* What is expected *
Copy out the entire listing below exactly, but without its pictures.

* Supplied entries *
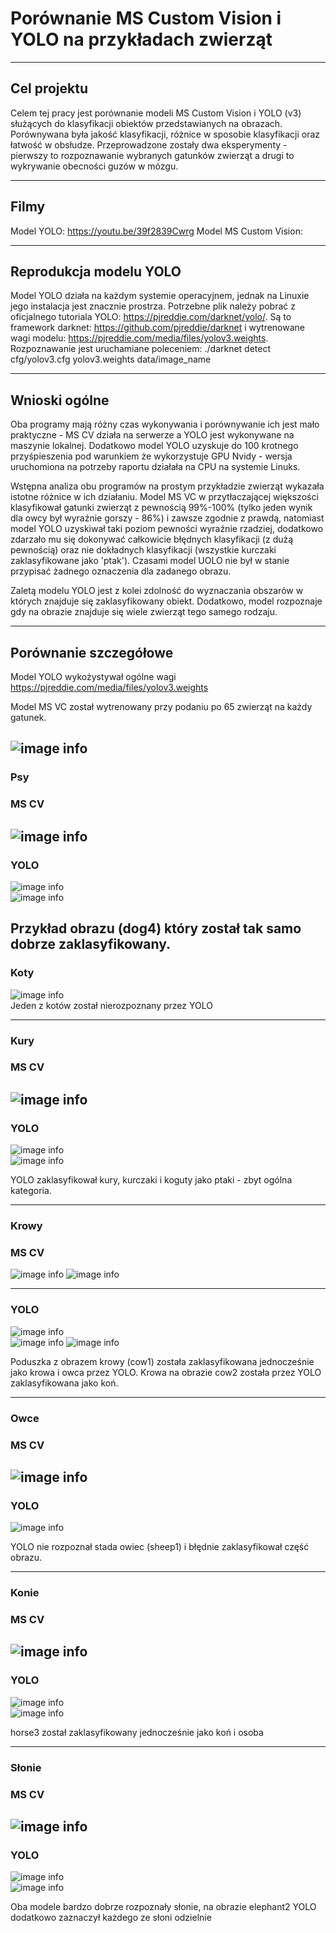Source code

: # Porównanie MS Custom Vision i YOLO na przykładach zwierząt
---
## Cel projektu
Celem tej pracy jest porównanie modeli MS Custom Vision i YOLO (v3) służących do klasyfikacji obiektów przedstawianych na obrazach. Porównywana była jakość klasyfikacji, różnice w sposobie klasyfikacji oraz łatwość w obsłudze. Przeprowadzone zostały dwa eksperymenty - pierwszy to rozpoznawanie wybranych gatunków zwierząt a drugi to wykrywanie obecności guzów w mózgu.

---
## Filmy

Model YOLO: https://youtu.be/39f2839Cwrg
Model MS Custom Vision: 

---
## Reprodukcja modelu YOLO

Model YOLO działa na każdym systemie operacyjnem, jednak na Linuxie jego instalacja jest znacznie prostrza. Potrzebne plik należy pobrać z oficjalnego tutoriala YOLO: https://pjreddie.com/darknet/yolo/. Są to framework darknet: https://github.com/pjreddie/darknet i wytrenowane wagi modelu: https://pjreddie.com/media/files/yolov3.weights.
Rozpoznawanie jest uruchamiane poleceniem: ./darknet detect cfg/yolov3.cfg yolov3.weights data/image_name

---
## Wnioski ogólne

Oba programy mają różny czas wykonywania i porównywanie ich jest mało praktyczne - MS CV działa na serwerze a YOLO jest wykonywane na maszynie lokalnej. Dodatkowo model YOLO uzyskuje do 100 krotnego przyśpieszenia pod warunkiem że wykorzystuje GPU Nvidy - wersja uruchomiona na potrzeby raportu działała na CPU na systemie Linuks. 

Wstępna analiza obu programów na prostym przykładzie zwierząt wykazała istotne różnice w ich działaniu. Model MS VC w przytłaczającej większości klasyfikował gatunki zwierząt z pewnością 99%-100% (tylko jeden wynik dla owcy był wyraźnie gorszy - 86%) i zawsze zgodnie z prawdą, natomiast model YOLO uzyskiwał taki poziom pewności wyraźnie rzadziej, dodatkowo zdarzało mu się dokonywać całkowicie błędnych klasyfikacji (z dużą pewnością) oraz nie dokładnych klasyfikacji (wszystkie kurczaki zaklasyfikowane jako 'ptak'). Czasami model UOLO nie był w stanie przypisać żadnego oznaczenia dla zadanego obrazu. 

Zaletą modelu YOLO jest z kolei zdolność do wyznaczania obszarów w których znajduje się zaklasyfikowany obiekt. Dodatkowo, model rozpoznaje gdy na obrazie znajduje się wiele zwierząt tego samego rodzaju. 

---
## Porównanie szczegółowe

Model YOLO wykożystywał ogólne wagi https://pjreddie.com/media/files/yolov3.weights

Model MS VC został wytrenowany przy podaniu po 65 zwierząt na każdy gatunek.

![image info](./img/general.png)
---
### Psy
### MS CV
![image info](./img/dog4.png)
---
### YOLO
![image info](./yolo_animals/results_dog.PNG)\
![image info](./yolo_animals/dog4.PNG)

Przykład obrazu (dog4) który został tak samo dobrze zaklasyfikowany.
---
### Koty
![image info](./yolo_animals/results_cat.PNG)\
Jeden z kotów został nierozpoznany przez YOLO
 
---
### Kury
### MS CV
![image info](./img/chicken1.png)
---
### YOLO
![image info](./yolo_animals/results_chicken.PNG)\
![image info](./yolo_animals/chicken1.PNG)

YOLO zaklasyfikował kury, kurczaki i koguty jako ptaki - zbyt ogólna kategoria.

---
### Krowy
### MS CV
![image info](./img/cow1.png)
![image info](./img/cow2.png)

---
### YOLO
![image info](./yolo_animals/results_cow.PNG)\
![image info](./yolo_animals/cow1.PNG)
![image info](./yolo_animals/cow2.PNG)

Poduszka z obrazem krowy (cow1) została zaklasyfikowana jednocześnie jako krowa i owca przez YOLO. Krowa na obrazie cow2 została przez YOLO zaklasyfikowana jako koń.

---
### Owce
### MS CV
![image info](./img/sheep1.png)
---
### YOLO
![image info](./yolo_animals/sheep1.PNG)

YOLO nie rozpoznał stada owiec (sheep1) i błędnie zaklasyfikował część obrazu.

---
### Konie
### MS CV
![image info](./img/horse3.png)
---
### YOLO
![image info](./yolo_animals/results_horse.PNG)\
![image info](./yolo_animals/horse3.PNG)

horse3 został zaklasyfikowany jednocześnie jako koń i osoba

---
### Słonie
### MS CV
![image info](./img/elephant2.png)
---
### YOLO
![image info](./yolo_animals/results_elephant.PNG)\
![image info](./yolo_animals/elephant2.PNG)

Oba modele bardzo dobrze rozpoznały słonie, na obrazie elephant2 YOLO dodatkowo zaznaczył każdego ze słoni odzielnie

* Response to the task *
Source code

: # Porównanie MS Custom Vision i YOLO na przykładach zwierząt
---
## Cel projektu
Celem tej pracy jest porównanie modeli MS Custom Vision i YOLO (v3) służących do klasyfikacji obiektów przedstawianych na obrazach. Porównywana była jakość klasyfikacji, różnice w sposobie klasyfikacji oraz łatwość w obsłudze. Przeprowadzone zostały dwa eksperymenty - pierwszy to rozpoznawanie wybranych gatunków zwierząt a drugi to wykrywanie obecności guzów w mózgu.

---
## Filmy

Model YOLO: https://youtu.be/39f2839Cwrg
Model MS Custom Vision: 

---
## Reprodukcja modelu YOLO

Model YOLO działa na każdym systemie operacyjnem, jednak na Linuxie jego instalacja jest znacznie prostrza. Potrzebne plik należy pobrać z oficjalnego tutoriala YOLO: https://pjreddie.com/darknet/yolo/. Są to framework darknet: https://github.com/pjreddie/darknet i wytrenowane wagi modelu: https://pjreddie.com/media/files/yolov3.weights.
Rozpoznawanie jest uruchamiane poleceniem: ./darknet detect cfg/yolov3.cfg yolov3.weights data/image_name

---
## Wnioski ogólne

Oba programy mają różny czas wykonywania i porównywanie ich jest mało praktyczne - MS CV działa na serwerze a YOLO jest wykonywane na maszynie lokalnej. Dodatkowo model YOLO uzyskuje do 100 krotnego przyśpieszenia pod warunkiem że wykorzystuje GPU Nvidy - wersja uruchomiona na potrzeby raportu działała na CPU na systemie Linuks. 

Wstępna analiza obu programów na prostym przykładzie zwierząt wykazała istotne różnice w ich działaniu. Model MS VC w przytłaczającej większości klasyfikował gatunki zwierząt z pewnością 99%-100% (tylko jeden wynik dla owcy był wyraźnie gorszy - 86%) i zawsze zgodnie z prawdą, natomiast model YOLO uzyskiwał taki poziom pewności wyraźnie rzadziej, dodatkowo zdarzało mu się dokonywać całkowicie błędnych klasyfikacji (z dużą pewnością) oraz nie dokładnych klasyfikacji (wszystkie kurczaki zaklasyfikowane jako 'ptak'). Czasami model UOLO nie był w stanie przypisać żadnego oznaczenia dla zadanego obrazu. 

Zaletą modelu YOLO jest z kolei zdolność do wyznaczania obszarów w których znajduje się zaklasyfikowany obiekt. Dodatkowo, model rozpoznaje gdy na obrazie znajduje się wiele zwierząt tego samego rodzaju. 

---
## Porównanie szczegółowe

Model YOLO wykożystywał ogólne wagi https://pjreddie.com/media/files/yolov3.weights

Model MS VC został wytrenowany przy podaniu po 65 zwierząt na każdy gatunek.

![image info](./img/general.png)
---
### Psy
### MS CV
![image info](./img/dog4.png)
---
### YOLO
![image info](./yolo_animals/results_dog.PNG)\
![image info](./yolo_animals/dog4.PNG)

Przykład obrazu (dog4) który został tak samo dobrze zaklasyfikowany.
---
### Koty
![image info](./yolo_animals/results_cat.PNG)\
Jeden z kotów został nierozpoznany przez YOLO
 
---
### Kury
### MS CV
![image info](./img/chicken1.png)
---
### YOLO
![image info](./yolo_animals/results_chicken.PNG)\
![image info](./yolo_animals/chicken1.PNG)

YOLO zaklasyfikował kury, kurczaki i koguty jako ptaki - zbyt ogólna kategoria.

---
### Krowy
### MS CV
![image info](./img/cow1.png)
![image info](./img/cow2.png)

---
### YOLO
![image info](./yolo_animals/results_cow.PNG)\
![image info](./yolo_animals/cow1.PNG)
![image info](./yolo_animals/cow2.PNG)

Poduszka z obrazem krowy (cow1) została zaklasyfikowana jednocześnie jako krowa i owca przez YOLO. Krowa na obrazie cow2 została przez YOLO zaklasyfikowana jako koń.

---
### Owce
### MS CV
![image info](./img/sheep1.png)
---
### YOLO
![image info](./yolo_animals/sheep1.PNG)

YOLO nie rozpoznał stada owiec (sheep1) i błędnie zaklasyfikował część obrazu.

---
### Konie
### MS CV
![image info](./img/horse3.png)
---
### YOLO
![image info](./yolo_animals/results_horse.PNG)\
![image info](./yolo_animals/horse3.PNG)

horse3 został zaklasyfikowany jednocześnie jako koń i osoba

---
### Słonie
### MS CV
![image info](./img/elephant2.png)
---
### YOLO
![image info](./yolo_animals/results_elephant.PNG)\
![image info](./yolo_animals/elephant2.PNG)

Oba modele bardzo dobrze rozpoznały słonie, na obrazie elephant2 YOLO dodatkowo zaznaczył każdego ze słoni odzielnie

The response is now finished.